Dataset entries:
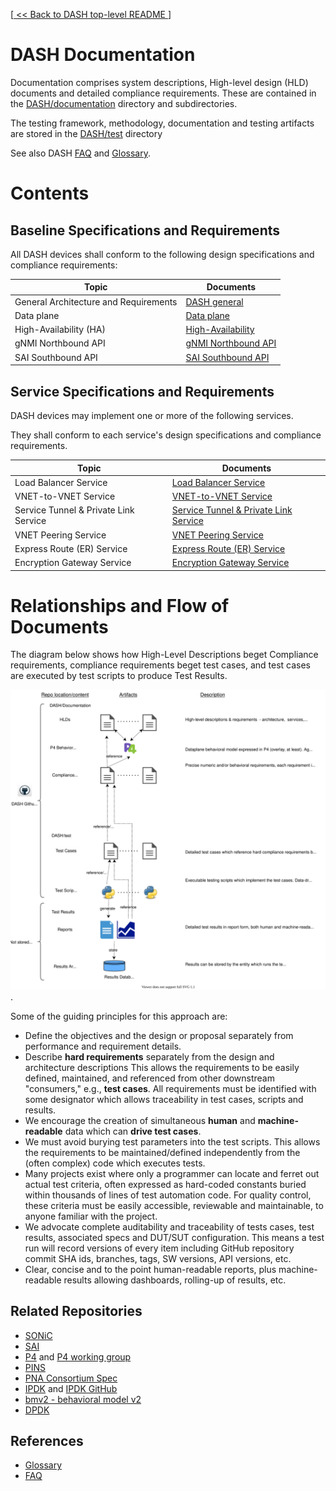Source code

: [[ << Back to DASH top-level README ](../README.md)]
# DASH Documentation 

Documentation comprises system descriptions, High-level design (HLD) documents and detailed compliance requirements. These are contained in the [DASH/documentation](./) directory and subdirectories.

The testing framework, methodology, documentation and testing artifacts are stored in the [DASH/test](../test) directory

See also DASH [FAQ](https://github.com/Azure/DASH/wiki/FAQ) and [Glossary](https://github.com/Azure/DASH/wiki/Glossary). 

# Contents

## Baseline Specifications and Requirements

All DASH devices shall conform to the following design specifications and compliance requirements:

| Topic                                 | Documents                                   |
| ------------------------------------- | --------------------------------------------|
| General Architecture and Requirements | [DASH general](./general/README.md)|        |
| Data plane                            | [Data plane](./dataplane/README.md)         |
| High-Availability (HA)                | [High-Availability](./high-avail/README.md) |
| gNMI Northbound API                   | [gNMI Northbound API](./gnmi/README.md)     |
| SAI Southbound API                    | [SAI Southbound API](./sai/README.md)       |

## Service Specifications and Requirements

DASH devices may implement one or more of the following services.

They shall conform to each service's design specifications and compliance requirements.

| Topic                                 | Documents                                                         |
| --------------------------------------| ------------------------------------------------------------------|
| Load Balancer Service                 | [Load Balancer Service](./load-bal-service/README.md)             |
| VNET-to-VNET Service                  | [VNET-to-VNET Service](./vnet2vnet-service/README.md)             |
| Service Tunnel & Private Link Service | [Service Tunnel & Private Link Service](./stpl-service/README.md) |
| VNET Peering Service                  | [VNET Peering Service ](./vnet-peering-service/README.md)         |
| Express Route (ER) Service            | [Express Route (ER) Service](./express-route-service/README.md)   |
| Encryption Gateway Service            | [Encryption Gateway Service](./encrypt-gw-service/README.md)      |

# Relationships and Flow of Documents
The diagram below shows how High-Level Descriptions beget Compliance requirements, compliance requirements beget test cases, and test cases are executed by test scripts to produce Test Results.

![dash-specs-flow](images/general/dash-specs-flow.svg).

Some of the guiding principles for this approach are:
* Define the objectives and the design or proposal separately from performance and requirement details.
* Describe **hard requirements** separately from the design and architecture descriptions This allows the requirements to be easily defined, maintained, and referenced from other downstream "consumers," e.g., **test cases**. All requirements must be identified with some designator which allows traceability in test cases, scripts and results.
* We encourage the creation of simultaneous **human** and **machine-readable** data which can **drive test cases**.  
* We must avoid burying test parameters into the test scripts. This allows the requirements to be maintained/defined independently from the (often complex) code which executes tests. 
* Many projects exist where only a programmer can locate and ferret out actual test criteria, often expressed as hard-coded constants buried within thousands of lines of test automation code. For quality control, these criteria must be easily accessible, reviewable and maintainable, to anyone familiar with the project.
* We advocate complete auditability and traceability of tests cases, test results, associated specs and DUT/SUT configuration. This means a test run will record versions of every item including GitHub repository commit SHA ids, branches, tags, SW versions, API versions, etc.
* Clear, concise and to the point human-readable reports, plus machine-readable results allowing dashboards, rolling-up of results, etc.

## Related Repositories

- [SONiC](https://github.com/Azure/SONiC)
- [SAI](https://github.com/opencomputeproject/SAI)
- [P4](https://opennetworking.org/p4) and [P4 working group](https://p4.org/working-groups)
- [PINS](opennetworking.org/pins)
- [PNA Consortium Spec](https://p4.org/p4-spec/docs/PNA-v0.5.0.html)
- [IPDK](https://ipdk.io/) and [IPDK GitHub](https://github.com/ipdk-io/ipdk-io.github.io)
- [bmv2 - behavioral model v2](https://github.com/p4lang/behavioral-model)
- [DPDK](https://www.dpdk.org)


## References

- [Glossary](https://github.com/Azure/DASH/wiki/Glossary)
- [FAQ](https://github.com/Azure/DASH/wiki/FAQ)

Task item: Every line above from the line with "[SAI Southbound API](./sai/README.md)" to the line with "[Load Balancer Service](./load-bal-service/README.md)", both included, must be reproduced exactly, and no other line may appear.

Expected answer:
| SAI Southbound API                    | [SAI Southbound API](./sai/README.md)       |

## Service Specifications and Requirements

DASH devices may implement one or more of the following services.

They shall conform to each service's design specifications and compliance requirements.

| Topic                                 | Documents                                                         |
| --------------------------------------| ------------------------------------------------------------------|
| Load Balancer Service                 | [Load Balancer Service](./load-bal-service/README.md)             |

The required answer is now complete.